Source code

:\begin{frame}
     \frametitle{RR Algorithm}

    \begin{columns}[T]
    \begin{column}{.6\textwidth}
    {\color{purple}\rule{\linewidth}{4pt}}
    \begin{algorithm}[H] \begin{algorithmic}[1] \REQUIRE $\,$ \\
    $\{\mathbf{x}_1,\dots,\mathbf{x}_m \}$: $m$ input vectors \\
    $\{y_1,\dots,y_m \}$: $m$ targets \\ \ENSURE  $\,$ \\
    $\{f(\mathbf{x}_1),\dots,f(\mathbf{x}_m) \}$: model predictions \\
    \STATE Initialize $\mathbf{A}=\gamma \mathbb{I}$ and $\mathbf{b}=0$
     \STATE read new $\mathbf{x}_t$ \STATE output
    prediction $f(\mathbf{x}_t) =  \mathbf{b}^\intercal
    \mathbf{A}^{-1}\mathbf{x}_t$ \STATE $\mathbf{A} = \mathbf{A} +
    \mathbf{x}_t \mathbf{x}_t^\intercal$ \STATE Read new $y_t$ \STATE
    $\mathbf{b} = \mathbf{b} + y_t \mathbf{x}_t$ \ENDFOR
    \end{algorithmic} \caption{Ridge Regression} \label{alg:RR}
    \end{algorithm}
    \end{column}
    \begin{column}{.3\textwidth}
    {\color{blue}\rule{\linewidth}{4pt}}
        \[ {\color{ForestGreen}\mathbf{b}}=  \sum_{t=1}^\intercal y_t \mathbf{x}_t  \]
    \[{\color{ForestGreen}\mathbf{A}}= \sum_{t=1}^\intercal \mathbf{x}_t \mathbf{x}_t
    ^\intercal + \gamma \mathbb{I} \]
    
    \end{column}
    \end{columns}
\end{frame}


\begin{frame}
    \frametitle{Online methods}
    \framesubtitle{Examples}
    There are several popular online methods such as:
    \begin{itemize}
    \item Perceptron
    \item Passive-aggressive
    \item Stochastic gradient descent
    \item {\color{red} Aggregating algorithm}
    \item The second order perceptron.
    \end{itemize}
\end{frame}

------------------------------

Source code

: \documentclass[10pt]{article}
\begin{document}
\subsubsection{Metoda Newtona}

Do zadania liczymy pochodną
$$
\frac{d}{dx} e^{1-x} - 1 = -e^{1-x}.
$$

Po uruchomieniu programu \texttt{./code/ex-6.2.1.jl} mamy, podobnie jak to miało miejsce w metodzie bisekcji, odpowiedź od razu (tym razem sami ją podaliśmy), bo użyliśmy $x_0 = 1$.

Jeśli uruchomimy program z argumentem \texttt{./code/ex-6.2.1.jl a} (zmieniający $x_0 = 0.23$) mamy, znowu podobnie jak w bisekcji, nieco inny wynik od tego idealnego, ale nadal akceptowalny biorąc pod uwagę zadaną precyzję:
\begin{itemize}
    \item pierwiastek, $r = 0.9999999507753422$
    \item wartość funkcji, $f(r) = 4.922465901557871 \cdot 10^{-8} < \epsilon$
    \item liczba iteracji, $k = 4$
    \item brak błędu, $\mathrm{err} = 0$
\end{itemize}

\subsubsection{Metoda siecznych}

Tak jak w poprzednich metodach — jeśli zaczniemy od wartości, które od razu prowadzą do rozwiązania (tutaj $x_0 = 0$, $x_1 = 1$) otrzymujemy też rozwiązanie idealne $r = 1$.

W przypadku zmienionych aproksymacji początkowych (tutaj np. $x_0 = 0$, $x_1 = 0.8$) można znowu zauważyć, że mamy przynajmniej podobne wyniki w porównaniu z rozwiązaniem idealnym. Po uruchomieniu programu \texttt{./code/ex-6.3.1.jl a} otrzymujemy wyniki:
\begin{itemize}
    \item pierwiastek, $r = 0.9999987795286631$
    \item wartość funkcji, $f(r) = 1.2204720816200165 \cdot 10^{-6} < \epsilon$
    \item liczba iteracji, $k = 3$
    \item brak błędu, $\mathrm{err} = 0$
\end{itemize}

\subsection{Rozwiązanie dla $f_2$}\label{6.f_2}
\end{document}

------------------------------

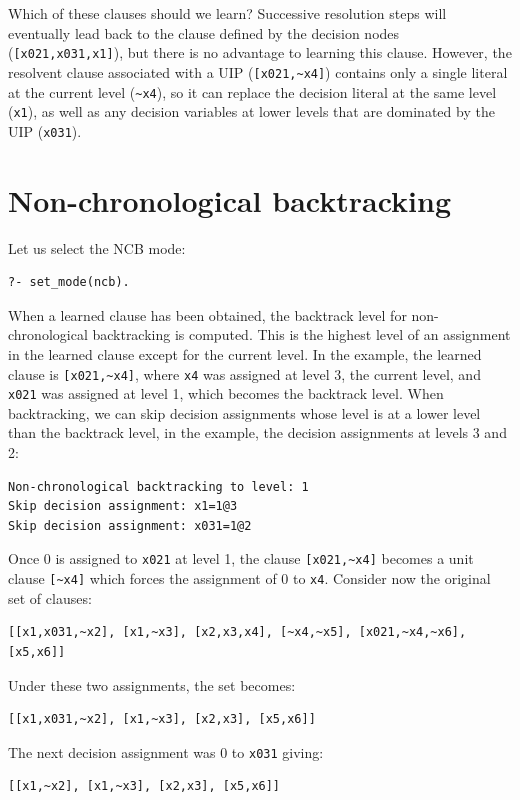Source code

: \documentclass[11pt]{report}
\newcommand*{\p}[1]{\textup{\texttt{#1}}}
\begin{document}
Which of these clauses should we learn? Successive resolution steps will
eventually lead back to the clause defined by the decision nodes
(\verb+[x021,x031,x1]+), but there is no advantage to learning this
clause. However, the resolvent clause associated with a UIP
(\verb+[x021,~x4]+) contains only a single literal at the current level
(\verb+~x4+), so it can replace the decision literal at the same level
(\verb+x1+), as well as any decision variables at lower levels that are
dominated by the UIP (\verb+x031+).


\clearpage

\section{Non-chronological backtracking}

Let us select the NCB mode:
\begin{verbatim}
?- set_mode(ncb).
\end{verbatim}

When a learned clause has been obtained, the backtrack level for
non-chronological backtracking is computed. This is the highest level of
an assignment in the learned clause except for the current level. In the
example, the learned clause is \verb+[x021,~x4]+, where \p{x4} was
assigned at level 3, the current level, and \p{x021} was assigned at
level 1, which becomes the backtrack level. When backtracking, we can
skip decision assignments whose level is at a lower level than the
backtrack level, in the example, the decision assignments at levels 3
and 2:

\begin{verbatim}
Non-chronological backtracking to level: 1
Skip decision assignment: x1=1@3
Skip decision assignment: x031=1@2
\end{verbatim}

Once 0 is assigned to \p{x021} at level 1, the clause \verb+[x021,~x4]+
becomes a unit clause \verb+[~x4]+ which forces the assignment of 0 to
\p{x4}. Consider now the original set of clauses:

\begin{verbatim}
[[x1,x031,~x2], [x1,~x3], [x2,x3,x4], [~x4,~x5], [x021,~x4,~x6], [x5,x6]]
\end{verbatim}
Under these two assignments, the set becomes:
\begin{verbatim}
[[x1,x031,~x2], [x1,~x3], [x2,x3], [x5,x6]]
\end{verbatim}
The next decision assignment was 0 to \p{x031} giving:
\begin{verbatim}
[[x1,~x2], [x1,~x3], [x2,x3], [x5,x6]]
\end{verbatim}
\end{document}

------------------------------

- To do -
Once the line with "Do zadania liczymy pochodną" is found in the records above, print exactly that line and every line after it through the line with "Tak jak w poprzednich".

- Written solution -
Do zadania liczymy pochodną
$$
\frac{d}{dx} e^{1-x} - 1 = -e^{1-x}.
$$

Po uruchomieniu programu \texttt{./code/ex-6.2.1.jl} mamy, podobnie jak to miało miejsce w metodzie bisekcji, odpowiedź od razu (tym razem sami ją podaliśmy), bo użyliśmy $x_0 = 1$.

Jeśli uruchomimy program z argumentem \texttt{./code/ex-6.2.1.jl a} (zmieniający $x_0 = 0.23$) mamy, znowu podobnie jak w bisekcji, nieco inny wynik od tego idealnego, ale nadal akceptowalny biorąc pod uwagę zadaną precyzję:
\begin{itemize}
    \item pierwiastek, $r = 0.9999999507753422$
    \item wartość funkcji, $f(r) = 4.922465901557871 \cdot 10^{-8} < \epsilon$
    \item liczba iteracji, $k = 4$
    \item brak błędu, $\mathrm{err} = 0$
\end{itemize}

\subsubsection{Metoda siecznych}

Tak jak w poprzednich metodach — jeśli zaczniemy od wartości, które od razu prowadzą do rozwiązania (tutaj $x_0 = 0$, $x_1 = 1$) otrzymujemy też rozwiązanie idealne $r = 1$.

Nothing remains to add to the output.